BEGIN

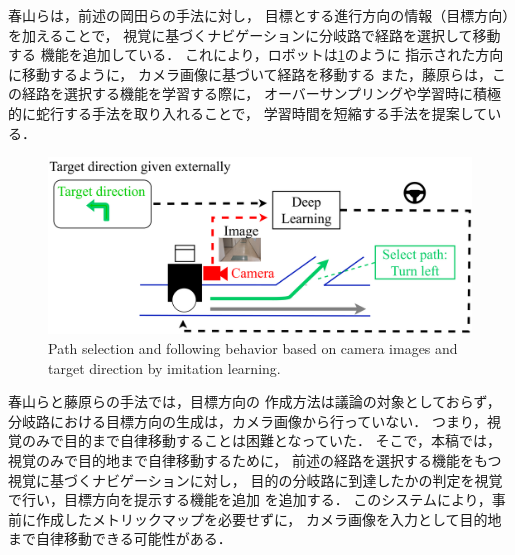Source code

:春山らは，前述の岡田らの手法に対し，
目標とする進行方向の情報（目標方向）を加えることで，
視覚に基づくナビゲーションに分岐路で経路を選択して移動する
機能を追加している．
これにより，ロボットは\ref{fig:haru_select}のように
指示された方向に移動するように，
カメラ画像に基づいて経路を移動する
また，藤原らは，この経路を選択する機能を学習する際に，
オーバーサンプリングや学習時に積極的に蛇行する手法を取り入れることで，
学習時間を短縮する手法を提案している．

 \begin{figure}[htbp]
     \centering
      \includegraphics[width=130mm]{images/pdf/learning_gamma.pdf}
      \caption{Path selection and following behavior based 
      on camera images and target direction by imitation learning.}\label{fig:haru_select}
 \end{figure}

春山らと藤原らの手法では，目標方向の
作成方法は議論の対象としておらず，
分岐路における目標方向の生成は，カメラ画像から行っていない．
つまり，視覚のみで目的まで自律移動することは困難となっていた．
そこで，本稿では，視覚のみで目的地まで自律移動するために，
前述の経路を選択する機能をもつ視覚に基づくナビゲーションに対し，
目的の分岐路に到達したかの判定を視覚で行い，目標方向を提示する機能を追加
を追加する．
このシステムにより，事前に作成したメトリックマップを必要せずに，
カメラ画像を入力として目的地まで自律移動できる可能性がある．
\newpage
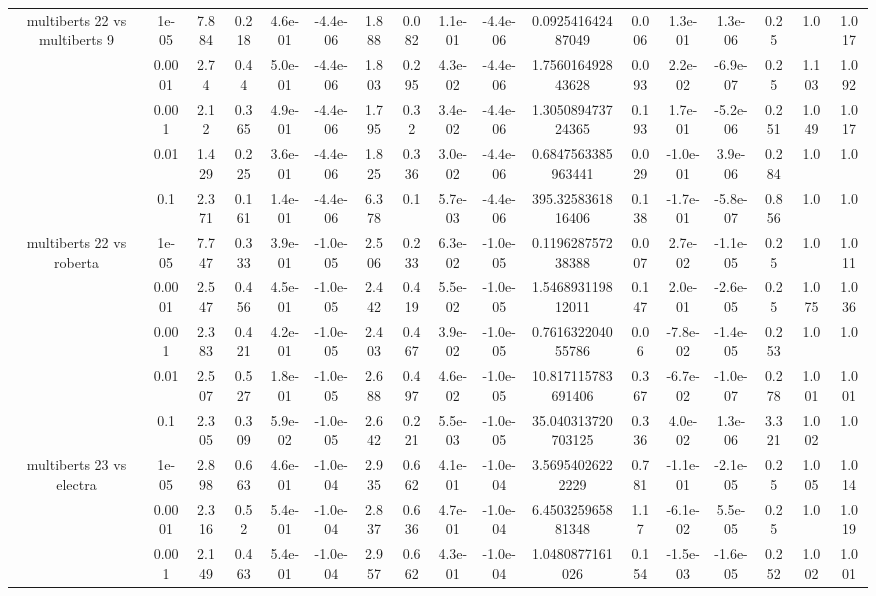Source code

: \begin{tabular}{|c|c|c|c|c|c|c|c|c|c|c|c|c|c|c|c|c|}
\hline
\multirow{5}{*}{multiberts 22 vs multiberts 9} & 1e-05 & 7.884 & 0.218 & 4.6e-01 & -4.4e-06 & 1.888 & 0.082 & 1.1e-01 & -4.4e-06 & 0.092541642487049 & 0.006 & 1.3e-01 & 1.3e-06 & 0.25 & 1.0 & 1.017 \\
 & 0.0001 & 2.74 & 0.44 & 5.0e-01 & -4.4e-06 & 1.803 & 0.295 & 4.3e-02 & -4.4e-06 & 1.756016492843628 & 0.093 & 2.2e-02 & -6.9e-07 & 0.25 & 1.103 & 1.092 \\
 & 0.001 & 2.12 & 0.365 & 4.9e-01 & -4.4e-06 & 1.795 & 0.32 & 3.4e-02 & -4.4e-06 & 1.305089473724365 & 0.193 & 1.7e-01 & -5.2e-06 & 0.251 & 1.049 & 1.017 \\
 & 0.01 & 1.429 & 0.225 & 3.6e-01 & -4.4e-06 & 1.825 & 0.336 & 3.0e-02 & -4.4e-06 & 0.6847563385963441 & 0.029 & -1.0e-01 & 3.9e-06 & 0.284 & 1.0 & 1.0 \\
 & 0.1 & 2.371 & 0.161 & 1.4e-01 & -4.4e-06 & 6.378 & 0.1 & 5.7e-03 & -4.4e-06 & 395.3258361816406 & 0.138 & -1.7e-01 & -5.8e-07 & 0.856 & 1.0 & 1.0 \\
\hline
\multirow{5}{*}{multiberts 22 vs roberta } & 1e-05 & 7.747 & 0.333 & 3.9e-01 & -1.0e-05 & 2.506 & 0.233 & 6.3e-02 & -1.0e-05 & 0.119628757238388 & 0.007 & 2.7e-02 & -1.1e-05 & 0.25 & 1.0 & 1.011 \\
 & 0.0001 & 2.547 & 0.456 & 4.5e-01 & -1.0e-05 & 2.442 & 0.419 & 5.5e-02 & -1.0e-05 & 1.546893119812011 & 0.147 & 2.0e-01 & -2.6e-05 & 0.25 & 1.075 & 1.036 \\
 & 0.001 & 2.383 & 0.421 & 4.2e-01 & -1.0e-05 & 2.403 & 0.467 & 3.9e-02 & -1.0e-05 & 0.761632204055786 & 0.06 & -7.8e-02 & -1.4e-05 & 0.253 & 1.0 & 1.0 \\
 & 0.01 & 2.507 & 0.527 & 1.8e-01 & -1.0e-05 & 2.688 & 0.497 & 4.6e-02 & -1.0e-05 & 10.817115783691406 & 0.367 & -6.7e-02 & -1.0e-07 & 0.278 & 1.001 & 1.001 \\
 & 0.1 & 2.305 & 0.309 & 5.9e-02 & -1.0e-05 & 2.642 & 0.221 & 5.5e-03 & -1.0e-05 & 35.040313720703125 & 0.336 & 4.0e-02 & 1.3e-06 & 3.321 & 1.002 & 1.0 \\
\hline
\multirow{5}{*}{multiberts 23 vs electra } & 1e-05 & 2.898 & 0.663 & 4.6e-01 & -1.0e-04 & 2.935 & 0.662 & 4.1e-01 & -1.0e-04 & 3.56954026222229 & 0.781 & -1.1e-01 & -2.1e-05 & 0.25 & 1.005 & 1.014 \\
 & 0.0001 & 2.316 & 0.52 & 5.4e-01 & -1.0e-04 & 2.837 & 0.636 & 4.7e-01 & -1.0e-04 & 6.450325965881348 & 1.17 & -6.1e-02 & 5.5e-05 & 0.25 & 1.0 & 1.019 \\
 & 0.001 & 2.149 & 0.463 & 5.4e-01 & -1.0e-04 & 2.957 & 0.662 & 4.3e-01 & -1.0e-04 & 1.0480877161026 & 0.154 & -1.5e-03 & -1.6e-05 & 0.252 & 1.002 & 1.001 \\

\end{tabular}
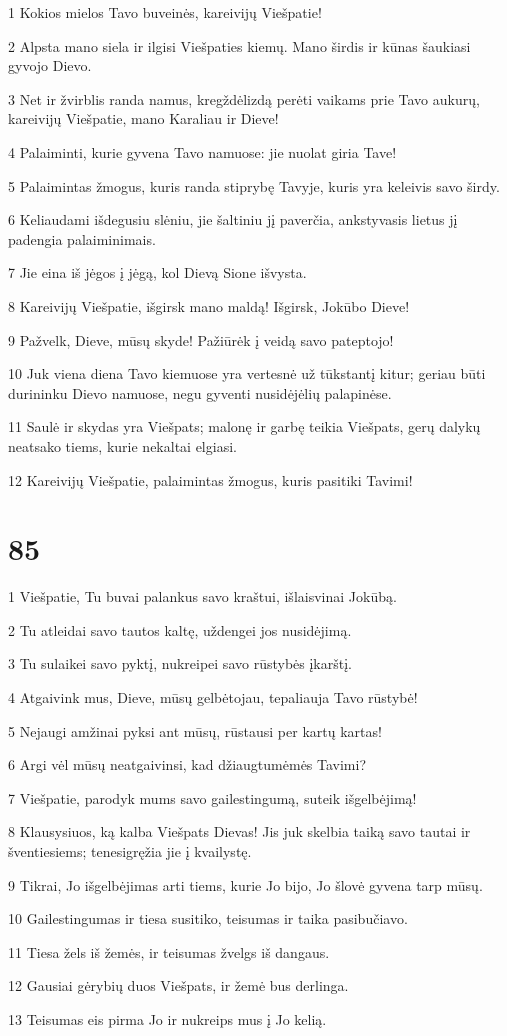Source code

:\par 1 Kokios mielos Tavo buveinės, kareivijų Viešpatie! 
\par 2 Alpsta mano siela ir ilgisi Viešpaties kiemų. Mano širdis ir kūnas šaukiasi gyvojo Dievo. 
\par 3 Net ir žvirblis randa namus, kregždė­lizdą perėti vaikams prie Tavo aukurų, kareivijų Viešpatie, mano Karaliau ir Dieve! 
\par 4 Palaiminti, kurie gyvena Tavo namuose: jie nuolat giria Tave! 
\par 5 Palaimintas žmogus, kuris randa stiprybę Tavyje, kuris yra keleivis savo širdy. 
\par 6 Keliaudami išdegusiu slėniu, jie šaltiniu jį paverčia, ankstyvasis lietus jį padengia palaiminimais. 
\par 7 Jie eina iš jėgos į jėgą, kol Dievą Sione išvysta. 
\par 8 Kareivijų Viešpatie, išgirsk mano maldą! Išgirsk, Jokūbo Dieve! 
\par 9 Pažvelk, Dieve, mūsų skyde! Pažiūrėk į veidą savo pateptojo! 
\par 10 Juk viena diena Tavo kiemuose yra vertesnė už tūkstantį kitur; geriau būti durininku Dievo namuose, negu gyventi nusidėjėlių palapinėse. 
\par 11 Saulė ir skydas yra Viešpats; malonę ir garbę teikia Viešpats, gerų dalykų neatsako tiems, kurie nekaltai elgiasi. 
\par 12 Kareivijų Viešpatie, palaimintas žmogus, kuris pasitiki Tavimi!


\chapter{85}


\par 1 Viešpatie, Tu buvai palankus savo kraštui, išlaisvinai Jokūbą. 
\par 2 Tu atleidai savo tautos kaltę, uždengei jos nusidėjimą. 
\par 3 Tu sulaikei savo pyktį, nukreipei savo rūstybės įkarštį. 
\par 4 Atgaivink mus, Dieve, mūsų gelbėtojau, tepaliauja Tavo rūstybė! 
\par 5 Nejaugi amžinai pyksi ant mūsų, rūstausi per kartų kartas! 
\par 6 Argi vėl mūsų neatgaivinsi, kad džiaugtumėmės Tavimi? 
\par 7 Viešpatie, parodyk mums savo gailestingumą, suteik išgelbėjimą! 
\par 8 Klausysiuos, ką kalba Viešpats Dievas! Jis juk skelbia taiką savo tautai ir šventiesiems; tenesigręžia jie į kvailystę. 
\par 9 Tikrai, Jo išgelbėjimas arti tiems, kurie Jo bijo, Jo šlovė gyvena tarp mūsų. 
\par 10 Gailestingumas ir tiesa susitiko, teisumas ir taika pasibučiavo. 
\par 11 Tiesa žels iš žemės, ir teisumas žvelgs iš dangaus. 
\par 12 Gausiai gėrybių duos Viešpats, ir žemė bus derlinga. 
\par 13 Teisumas eis pirma Jo ir nukreips mus į Jo kelią.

END

→ **PROBLEM STATEMENT**:
Please transcribe exactly the lines above from the line that has "また，藤原らは，この経路を選択する機能を学習する際に，" up to and including the line that has "following behavior based"; no other line belongs in the answer.

→ **ANSWER BELOW**:
また，藤原らは，この経路を選択する機能を学習する際に，
オーバーサンプリングや学習時に積極的に蛇行する手法を取り入れることで，
学習時間を短縮する手法を提案している．

 \begin{figure}[htbp]
     \centering
      \includegraphics[width=130mm]{images/pdf/learning_gamma.pdf}
      \caption{Path selection and following behavior based 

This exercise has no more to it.